Thursday Bag o’ Snark

bag of snark 2Other “limited airstrikes with no boots on the ground”:

– Pearl Harbor
– 9/11

Well, this time it’ll be different. For one thing, we’ll be the attacker. For another, the Syrians can’t hit back. So no problem, right?

You know how when the government attempts to regulate or control wildlife (as with those desert tortoises who are about to lose their sanctuary in Nevada) the answer is always euthanization? Or how when there’s economic depression and high unemployment, the answer is always austerity? Or how when there’s an intractable problem with a foreign country (one we can easily whip, that is), the answer is always war?
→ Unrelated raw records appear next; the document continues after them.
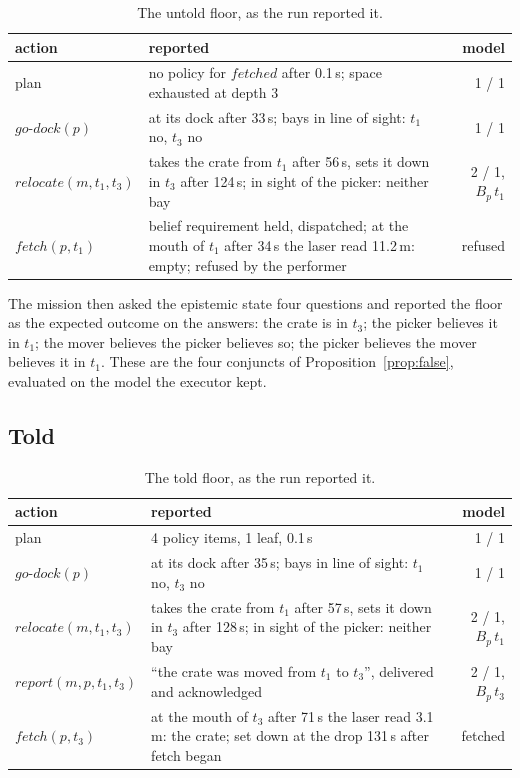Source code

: \documentclass[11pt,a4paper]{article}
\theoremstyle{definition}
\newcommand{\Bop}[1]{B_{#1}}
\newcommand{\ag}[1]{\mathit{#1}}
\newcommand{\pk}{\ag{p}}
\newcommand{\mv}{\ag{m}}
\begin{document}
\begin{table}[H]
\centering\small
\caption{The untold floor, as the run reported it.}
\label{tab:untold-run}
\begin{tabularx}{\textwidth}{@{}l X r@{}}
\toprule
action & reported & model \\
\midrule
plan & no policy for $\mathit{fetched}$ after 0.1\,s; space exhausted at depth 3 & 1 / 1 \\
$\mathit{go\text{-}dock}(\pk)$ & at its dock after 33\,s; bays in line of sight: $t_1$ no, $t_3$ no & 1 / 1 \\
$\mathit{relocate}(\mv, t_1, t_3)$ & takes the crate from $t_1$ after 56\,s, sets it down in $t_3$ after 124\,s; in sight of the picker: neither bay & 2 / 1, $\Bop{\pk}\,t_1$ \\
$\mathit{fetch}(\pk, t_1)$ & belief requirement held, dispatched; at the mouth of $t_1$ after 34\,s the laser read 11.2\,m: empty; refused by the performer & refused \\
\bottomrule
\end{tabularx}
\end{table}

\noindent
The mission then asked the epistemic state four questions and reported the
floor as the expected outcome on the answers: the crate is in $t_3$; the picker
believes it in $t_1$; the mover believes the picker believes so; the picker
believes the mover believes it in $t_1$. These are the four conjuncts of
Proposition~\ref{prop:false}, evaluated on the model the executor kept.

\subsection{Told}

\begin{table}[H]
\centering\small
\caption{The told floor, as the run reported it.}
\label{tab:told-run}
\begin{tabularx}{\textwidth}{@{}l X r@{}}
\toprule
action & reported & model \\
\midrule
plan & 4 policy items, 1 leaf, 0.1\,s & 1 / 1 \\
$\mathit{go\text{-}dock}(\pk)$ & at its dock after 35\,s; bays in line of sight: $t_1$ no, $t_3$ no & 1 / 1 \\
$\mathit{relocate}(\mv, t_1, t_3)$ & takes the crate from $t_1$ after 57\,s, sets it down in $t_3$ after 128\,s; in sight of the picker: neither bay & 2 / 1, $\Bop{\pk}\,t_1$ \\
$\mathit{report}(\mv, \pk, t_1, t_3)$ & ``the crate was moved from $t_1$ to $t_3$'', delivered and acknowledged & 2 / 1, $\Bop{\pk}\,t_3$ \\
$\mathit{fetch}(\pk, t_3)$ & at the mouth of $t_3$ after 71\,s the laser read 3.1\,m: the crate; set down at the drop 131\,s after fetch began & fetched \\
\bottomrule
\end{tabularx}
\end{table}
\end{document}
I can’t help thinking there are less obvious but better answers. Let people adopt the desert tortoises and keep them in their back yards. Print money and give it to the people, not the banks that stole it from them in the first place. Let the Arab League tackle its own disintegrating member states and work out its own tribal animosities.

I read a report the other day that said the chaos in Syria is at least partially the result of climate change. The country has been experiencing devastating drought since 2001. Farmers drilled deeper wells but eventually tapped out the aquifer and abandoned their lands. Two to three million rural Syrians, reduced to extreme poverty and starvation, fled to the cities in search of basic survival. Once there they had to compete with Palestinian and Iraqi refugees who had earlier sought shelter in Syria, setting the stage for everything that’s happened since.

I don’t even want to think about what things may come to in this country if we tap out the water table in the Southwestern USA, where we are currently experiencing a similar extended drought. That border wall the teabaggers keep calling for? They’ll build it, all right, but it’ll run along the northern borders of Southern California, Arizona, New Mexico, and Texas, and it’ll be used to keep thirsty Americans out of the parts of the country that still have water.

Now that I’ve thoroughly depressed myself (and you as well, I hope), on to happier news.

I, for one, welcome the return of cooler weather to southern Arizona. Any day now. C’mon, already! Speaking of hot weather, it sure is great to have a swimming pool. Speaking of swimming pools, it sure is expensive to own one!

When Ed and I stopped for lunch at the Hogan Family Restaurant in Tuba City Sunday, the soup of the day was New Mexico green chile stew. Today I’m fixing up a pot at home, using my alter ego Crouton deMenthe’s recipe. I’d rather use fresh chiles than canned ones, but you know when the craving hits you gotta have it now. They’re just starting to harvest this season’s pepper crop in New Mexico, so the Hatch chile roaster will be back in front of our local Safeway again soon and I can make up another pot of stew with fresh chiles.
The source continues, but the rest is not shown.